La ola de feminismo que inunda al país desde hace pocos años, también las envolvió a ellas. Tanto las deportivas argentinas como referentes feministas, se sumaron al colectivo para exponer las desigualdades de género que existen en el ámbito deportivo. Paso a paso y como producto de una dedicación total y activa a la causa, fueron abriéndose camino.

La liga femenina comenzó en febrero pasado. Para ese entonces, las banderas que reclamaban un futbol femenino profesional inundaban las canchas al punto de que, en ocasiones, los dirigentes pidieron que sean retiradas. Hoy, las Gladiadoras ya jugaron en la Bombonera y el presidente de la Asociación de Fútbol Argentino, Claudio “Chiqui” Tapia, anunció que habrá apoyo económico a los clubes para lograr la profesionalización del femenino.

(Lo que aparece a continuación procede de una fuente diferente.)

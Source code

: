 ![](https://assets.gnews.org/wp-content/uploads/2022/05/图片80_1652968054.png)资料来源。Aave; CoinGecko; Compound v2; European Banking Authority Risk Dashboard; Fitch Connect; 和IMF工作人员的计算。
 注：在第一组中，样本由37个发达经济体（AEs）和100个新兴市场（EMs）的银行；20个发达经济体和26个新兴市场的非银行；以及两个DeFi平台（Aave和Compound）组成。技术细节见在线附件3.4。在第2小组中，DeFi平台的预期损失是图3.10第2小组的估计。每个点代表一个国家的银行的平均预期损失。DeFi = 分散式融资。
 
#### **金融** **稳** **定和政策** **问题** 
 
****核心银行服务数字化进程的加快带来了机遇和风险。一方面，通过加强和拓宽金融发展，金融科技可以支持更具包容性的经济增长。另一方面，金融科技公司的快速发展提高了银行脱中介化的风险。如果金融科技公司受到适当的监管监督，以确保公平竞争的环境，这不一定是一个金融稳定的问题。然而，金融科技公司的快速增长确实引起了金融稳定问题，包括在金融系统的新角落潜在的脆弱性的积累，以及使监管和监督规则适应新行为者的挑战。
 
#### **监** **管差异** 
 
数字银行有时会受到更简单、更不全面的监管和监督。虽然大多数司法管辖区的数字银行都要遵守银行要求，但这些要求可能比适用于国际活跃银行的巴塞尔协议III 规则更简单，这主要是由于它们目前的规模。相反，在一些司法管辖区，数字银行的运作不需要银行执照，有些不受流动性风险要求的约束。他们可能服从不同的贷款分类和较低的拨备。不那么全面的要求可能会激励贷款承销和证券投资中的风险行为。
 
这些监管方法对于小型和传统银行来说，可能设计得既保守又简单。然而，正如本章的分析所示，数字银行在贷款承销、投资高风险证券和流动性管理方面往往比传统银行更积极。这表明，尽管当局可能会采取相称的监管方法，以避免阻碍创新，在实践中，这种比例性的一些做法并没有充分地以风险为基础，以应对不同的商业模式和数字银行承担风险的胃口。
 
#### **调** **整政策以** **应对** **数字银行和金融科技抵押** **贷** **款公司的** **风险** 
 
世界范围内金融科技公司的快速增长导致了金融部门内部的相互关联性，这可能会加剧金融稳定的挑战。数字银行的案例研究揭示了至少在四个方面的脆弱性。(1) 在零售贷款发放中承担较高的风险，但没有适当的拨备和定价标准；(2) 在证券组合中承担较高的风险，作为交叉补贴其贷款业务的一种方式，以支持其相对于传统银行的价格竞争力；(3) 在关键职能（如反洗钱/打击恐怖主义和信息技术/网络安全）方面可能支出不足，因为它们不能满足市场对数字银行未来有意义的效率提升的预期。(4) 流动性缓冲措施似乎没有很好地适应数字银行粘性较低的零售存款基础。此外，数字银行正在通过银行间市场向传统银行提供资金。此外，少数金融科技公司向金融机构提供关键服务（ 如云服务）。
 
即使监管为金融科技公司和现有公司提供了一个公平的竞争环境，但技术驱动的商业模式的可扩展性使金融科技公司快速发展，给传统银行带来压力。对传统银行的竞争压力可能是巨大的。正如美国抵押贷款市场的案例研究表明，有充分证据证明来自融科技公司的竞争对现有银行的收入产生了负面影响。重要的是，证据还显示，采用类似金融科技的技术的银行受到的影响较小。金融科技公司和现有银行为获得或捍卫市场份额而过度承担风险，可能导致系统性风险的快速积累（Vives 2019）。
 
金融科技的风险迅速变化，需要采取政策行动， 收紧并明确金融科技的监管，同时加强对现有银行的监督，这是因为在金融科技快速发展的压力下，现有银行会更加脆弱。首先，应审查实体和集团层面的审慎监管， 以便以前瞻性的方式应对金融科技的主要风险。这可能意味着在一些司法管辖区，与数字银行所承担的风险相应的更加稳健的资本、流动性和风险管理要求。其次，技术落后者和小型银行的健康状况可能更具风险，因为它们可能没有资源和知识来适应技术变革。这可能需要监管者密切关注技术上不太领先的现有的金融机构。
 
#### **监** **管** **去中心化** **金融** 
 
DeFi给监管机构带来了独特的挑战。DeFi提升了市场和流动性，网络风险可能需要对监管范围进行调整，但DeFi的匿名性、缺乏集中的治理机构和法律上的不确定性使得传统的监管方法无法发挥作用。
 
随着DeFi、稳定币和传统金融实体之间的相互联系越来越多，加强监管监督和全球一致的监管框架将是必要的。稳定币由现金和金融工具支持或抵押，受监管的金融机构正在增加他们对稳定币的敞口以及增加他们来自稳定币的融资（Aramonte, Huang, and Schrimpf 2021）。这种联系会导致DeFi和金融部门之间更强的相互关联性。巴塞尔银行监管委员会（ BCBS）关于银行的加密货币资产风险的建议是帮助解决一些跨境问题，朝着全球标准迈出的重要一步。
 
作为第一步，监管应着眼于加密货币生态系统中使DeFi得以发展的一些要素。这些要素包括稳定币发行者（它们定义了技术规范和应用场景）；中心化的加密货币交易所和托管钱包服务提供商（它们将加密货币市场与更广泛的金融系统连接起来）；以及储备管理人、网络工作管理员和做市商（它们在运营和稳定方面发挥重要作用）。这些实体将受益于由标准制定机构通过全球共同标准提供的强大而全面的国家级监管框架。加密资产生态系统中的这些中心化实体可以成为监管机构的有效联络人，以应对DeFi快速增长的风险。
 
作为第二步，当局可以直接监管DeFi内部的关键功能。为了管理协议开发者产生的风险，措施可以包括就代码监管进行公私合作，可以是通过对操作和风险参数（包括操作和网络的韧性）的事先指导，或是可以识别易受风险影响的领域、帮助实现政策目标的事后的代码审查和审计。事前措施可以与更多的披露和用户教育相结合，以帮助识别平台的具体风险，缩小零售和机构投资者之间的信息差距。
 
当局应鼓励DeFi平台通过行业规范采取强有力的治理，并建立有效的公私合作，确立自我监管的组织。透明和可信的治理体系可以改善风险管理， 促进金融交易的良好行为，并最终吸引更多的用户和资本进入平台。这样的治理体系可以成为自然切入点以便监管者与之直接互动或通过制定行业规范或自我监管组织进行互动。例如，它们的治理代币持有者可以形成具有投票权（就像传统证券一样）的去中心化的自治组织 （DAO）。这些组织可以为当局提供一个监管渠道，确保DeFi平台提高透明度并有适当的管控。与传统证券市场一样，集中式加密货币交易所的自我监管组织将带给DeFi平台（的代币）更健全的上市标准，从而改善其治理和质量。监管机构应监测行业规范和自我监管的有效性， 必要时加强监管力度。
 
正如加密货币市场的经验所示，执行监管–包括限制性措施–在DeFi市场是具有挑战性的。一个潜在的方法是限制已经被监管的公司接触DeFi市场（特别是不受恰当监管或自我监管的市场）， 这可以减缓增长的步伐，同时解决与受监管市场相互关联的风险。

“Todo parece imposible hasta que lo haces”, es el lema con el que la marca Nike apoyó el partido. No puede ser más acertada.

¿De  qué se trata la medida que anunció Tapia?

Financiarán con 24 millones de pesos a los clubes que están en la primera división. De esta manera,  cada equipo recibirá 125 mil pesos por mes que deberán ser repartidos entre las jugadoras. Además, incluye la posibilidad de hacer como mínimo ocho contratos y como máximo, once. Por lo tanto, si un club elige hacer la cantidad máxima de contratos, cada jugadora de primera división recibirá por mes alrededor de 11 mil pesos. Futbolistas hombres de la categoría C, ganan 4 mil pesos más.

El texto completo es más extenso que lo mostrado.